In the grand scheme of the game, it’s not really a big deal … unless you are a kicker, or a former kicker.
Jeff Reed, who kicked eight years for the Steelers, is the team’s second-leading all-time scorer. He believes there is something more to the NFL’s decision Tuesday to move the line of scrimmage for extra points back 13 yards to the 15-yard-line.
“I can say this right now because I am not playing anymore, but I think (commissioner) Roger Goodell is trying to get rid of kickers,” Reed said.
Goodell has hinted in the past that extra points eventually might be eliminated from the game because of the high success rate (99 percent last year). For now, the league has decided to make the play more difficult while adding a provision that permits a defensive two-point conversion off a blocked PAT or turnover on a two-point try.
The added defensive two-point possibility is only the second scoring change in the history of the NFL. The league added the two-point conversion in 1994.
“I really like the addition of having the defense get a chance to score on those possessions,” Steelers defensive end Cam Heyward said, “because if it’s a quick slant — and you saw where James (Harrison) took it in the Super Bowl — if that was after a touchdown, that doesn’t count.”

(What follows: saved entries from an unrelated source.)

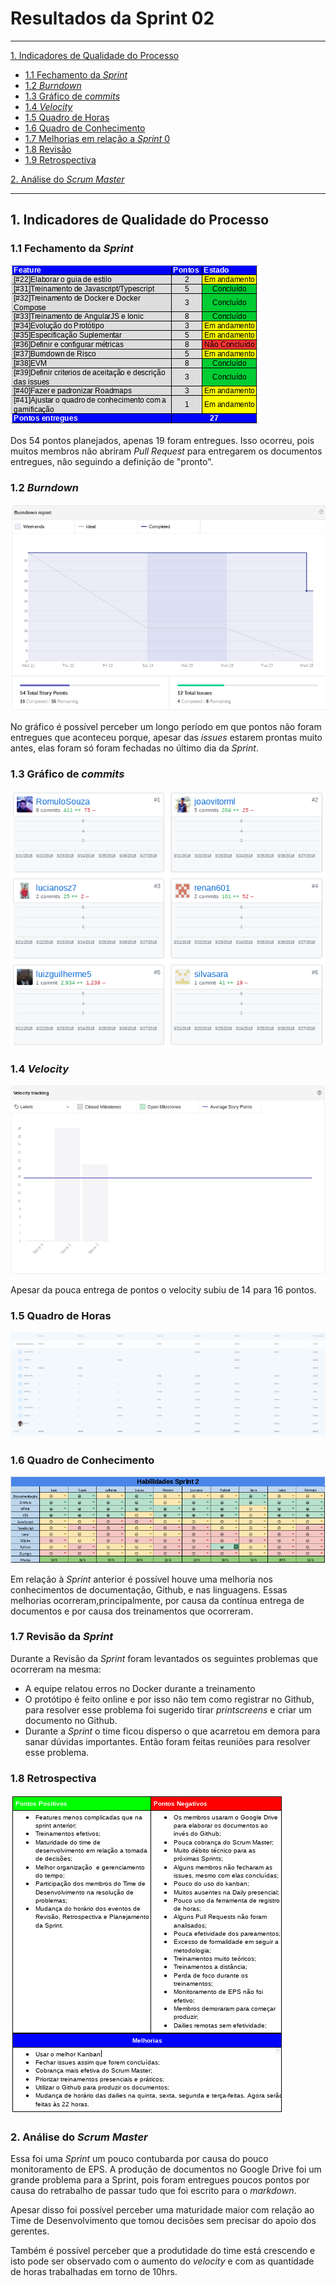 # Resultados da Sprint 02
------

[1. Indicadores de Qualidade do Processo](#1-indicadores-de-qualidade-do-processo)

* [1.1 Fechamento da _Sprint_](#11-fechamento-da-sprint)
* [1.2 _Burndown_](#12-burndown)
* [1.3 Gráfico de _commits_](#13-grafico-de-commits)
* [1.4 _Velocity_](#14-velocity)
* [1.5 Quadro de Horas](#15-quadro-de-horas)
* [1.6 Quadro de Conhecimento](#16-quadro-de-conhecimento)
* [1.7 Melhorias em relação a _Sprint_ 0](#17-melhorias-em-relação-a-sprint-0)
* [1.8 Revisão](#18-revisao-da-sprint)
* [1.9 Retrospectiva](#19-retrospectiva)

[2. Análise do _Scrum Master_](#2-análise-do-scrum-master)  


------

## 1. Indicadores de Qualidade do Processo

### 1.1 Fechamento da _Sprint_
![](images/results_sprint2.png)

Dos 54 pontos planejados, apenas 19 foram entregues. Isso ocorreu, pois muitos membros não abriram _Pull Request_ para entregarem
os documentos entregues, não seguindo a definição de "pronto".

### 1.2 _Burndown_

![](images/burndown_sprint2.png)

No gráfico é possível perceber um longo período em que pontos não foram entregues que aconteceu porque, apesar das _issues_ estarem prontas muito antes, elas foram só foram fechadas no último dia da _Sprint_.

### 1.3 Gráfico de _commits_
![](images/commits_sprint2.png)

### 1.4 _Velocity_

![](images/velocity_sprint2.png)

Apesar da pouca entrega de pontos o velocity subiu de 14 para 16 pontos.

### 1.5 Quadro de Horas
![](images/timetable_sprint2.png)

### 1.6 Quadro de Conhecimento
![](images/knowledge_framework_sprint2.png)

Em relação à _Sprint_ anterior é possível houve uma melhoria nos conhecimentos de documentação, Github, e nas linguagens. Essas melhorias
ocorreram,principalmente, por causa da contínua entrega de documentos e por causa dos treinamentos que ocorreram.

### 1.7 Revisão da _Sprint_

Durante a Revisão da _Sprint_ foram levantados os seguintes problemas que ocorreram na mesma:  
* A equipe relatou erros no Docker durante a treinamento
* O protótipo é feito online e por isso não tem como registrar no Github, para resolver esse problema foi sugerido
tirar _printscreens_ e criar um documento no Github.
* Durante a _Sprint_ o time ficou disperso o que acarretou em demora para sanar dúvidas importantes. Então foram
feitas reuniões para resolver esse problema.

### 1.8 Retrospectiva

![](images/retrospective_sprint2.png)

### 2. Análise do _Scrum Master_

Essa foi uma _Sprint_ um pouco contubarda por causa do pouco monitoramento de EPS. A produção de documentos
no Google Drive foi um grande problema para a Sprint, pois foram entregues poucos pontos por causa do retrabalho de passar tudo que foi escrito
para o _markdown_.

Apesar disso foi possível perceber uma maturidade maior com relação ao Time de Desenvolvimento que tomou decisões sem precisar do apoio dos gerentes.

Também é possível perceber que a produtidade do time está crescendo e isto pode ser observado com o aumento do _velocity_ e com as quantidade de horas trabalhadas em torno de 10hrs.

Reed, now a motivational speaker and a radio personality in his hometown of Charlotte, hasn’t kicked in the NFL for almost five seasons. Reed spent the final month of the 2010 season with the 49ers after the Steelers released him. He went to camp with the Seahawks the next season.
Reed, who just turned 36, thinks the league shouldn’t have messed with the distance of the extra point.
“Me as a kicker thinks that the extra point should be exactly where it is,” said Reed, who made 99.1 percent of his PATs in his career. “The point of an extra point is to tack on the extra point. It is not supposed to be that extra challenge where it is a 33-yard field goal, and you never know what the field conditions might be like.”
Reed suggests there might not be many more missed extra points, but the number definitely will increase.
“That 20-yard extra point that you kind of hit off your toe and they were good anyway, or you shank it and it still is good, those aren’t going to make it anymore regardless of the month or what the weather is like,” Reed said. “A 33-yard field goal might sometimes seem like 50 depending on what you are dealing with.”
The numbers suggest there won’t be much difference at all.
Last year, kickers made 32 of 33 field goals from exactly 33 yards and 97.3 percent from 18-33 yards. That was with the ball usually placed at the left or right hash mark to potentially make the kick more difficult.
Kickers converted on 99.3 percent of extra points last year.
“I don’t see the percentages going way down,” Reed said. “Every kicker this year will miss at least one extra point. That’s just human error. Hey, they get paid a lot of money, so this is just one more challenge.”